# Mixing different brands of concrete together



## JustScrewIt

I want to extend the walkway leading up to my house another 6" and wanted to know if I could just use up a few half empty bags that I have leftover from various past projects. The thing is, they're not all the same brand or same type, and I'm not sure what effect mixing them (dry) would have on the final product. Here's what I have to work with:

- ~15 lbs of Quikrete Fast Setting
- ~20 lbs of Sakrete Maximizer
- ~10 lbs of Rapid Set Cement All
- ~15 lbs of Quikrete Crack Resistant
- ~10 lbs of Portland Cement

I'm just trying to make use of what I got while also saving myself a trip into town (and saving the planet too OF COURSE... )

BTW, the 6" add-on needs to be 3 feet wide x 4in. thick... Which I'm guessing will take about 50-60lbs right?


----------



## Ron6519

Such a cheap ass idea. Buy fresh concrete for the job and screw the planet.


----------



## Colbyt

15 
20 +
10 +
15 +
10 +
--------------------------
70 =

Does not even equal a single 80 pound bag. Skip lunch and buy a fresh bag, mix in a little of that Portland to increase the PSI.


----------



## SeniorSitizen

Just mix it all together and you'll have some goooood stuff that no one has ever tried. You'll have some left over so get some stepping stone forms or other and use it all. So what if it doesn't work like normal concrete or last a hundred years. You've lost nothing but a little time, gained a lot of experience and it's disposed of and out of your way.


----------



## JustScrewIt

Ron6519 said:


> Such a cheap ass idea.


Yes. It is... But would it work?



Ron6519 said:


> Buy fresh concrete for the job


The bags I have were all bought within the last year and stored in dry place. So they're all relatively fresh. But, if you insist, I suppose I could sneak it on to the grocery list. We'll see if she falls for it...



Ron6519 said:


> and screw the planet.


That's already on the honeydon't list unfortunately.


----------



## JustScrewIt

SeniorSitizen said:


> Just mix it all together and you'll have some goooood stuff that no one has ever tried. You'll have some left over so get some stepping stone forms or other and use it all. So what if it doesn't work like normal concrete or last a hundred years. You've lost nothing but a little time, gained a lot of experience and it's disposed of and out of your way.

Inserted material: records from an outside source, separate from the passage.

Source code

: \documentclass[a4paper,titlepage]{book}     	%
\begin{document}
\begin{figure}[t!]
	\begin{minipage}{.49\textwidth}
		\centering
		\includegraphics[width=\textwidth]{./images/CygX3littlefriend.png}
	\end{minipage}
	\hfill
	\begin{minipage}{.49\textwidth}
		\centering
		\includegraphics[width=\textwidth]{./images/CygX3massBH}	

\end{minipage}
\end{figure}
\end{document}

Exactly! Senior knows what I'm talking about! That's bcuz we both dare to go where no hack has gone before. And so, in the immortal words of Sarah Palin, I'm..."Going Rogue"! Thanks Senior for your guiding wisdom!

Huh. I guess it's true: Senior Sitizens, although slow and dangerous behind the wheel, can still serve a purpose! :biggrin2:


----------



## griz

Extending your walk 6" is going to be somewhat less than attractive anyways. That little dollop of concrete has good odds of coming apart no matter what you use.

Go ahead and use up all that old stuff.


----------



## JustScrewIt

Colbyt said:


> 15
> 20 +
> 10 +
> 15 +
> 10 +
> --------------------------
> 70 =
> 
> Does not even equal a single 80 pound bag. Skip lunch and buy a fresh bag, mix in a little of that Portland to increase the PSI.


I'll only need 60 lbs though won't I? I'm only doing a 1/2 cu.ft. I don't want to end up with extra again. That defeats the whole purpose!


----------



## joed

Portland cement is not concrete. You need to add sand and aggregate to it to get concrete.
Some of those are fast setting. That will probably make the whole batch set quickly. Be ready.

Mix it all together as one batch and pour it.


----------



## SeniorSitizen

JustScrewIt said:


> Exactly! Senior knows what I'm talking about! That's bcuz we both dare to go where no hack has gone before. And so, in the immortal words of Sarah Palin, I'm..."Going Rogue"! Thanks Senior for your guiding wisdom!
> 
> Huh. I guess it's true: Senior Sitizens, although slow and dangerous behind the wheel, can still serve a purpose!


Hey, cut the old man a little slack.:biggrin2:I drove 60 miles to town today 70+ MPH passing young whipper snappers with loud pipes. I forgot :vs_mad: half of what I went after but with the gas price down I can go back and get it tomorrow.:biggrin2:


----------



## JustScrewIt

griz said:


> Extending your walk 6" is going to be somewhat less than attractive anyways. That little dollop of concrete has good odds of coming apart no matter what you use.
> 
> Go ahead and use up all that old stuff.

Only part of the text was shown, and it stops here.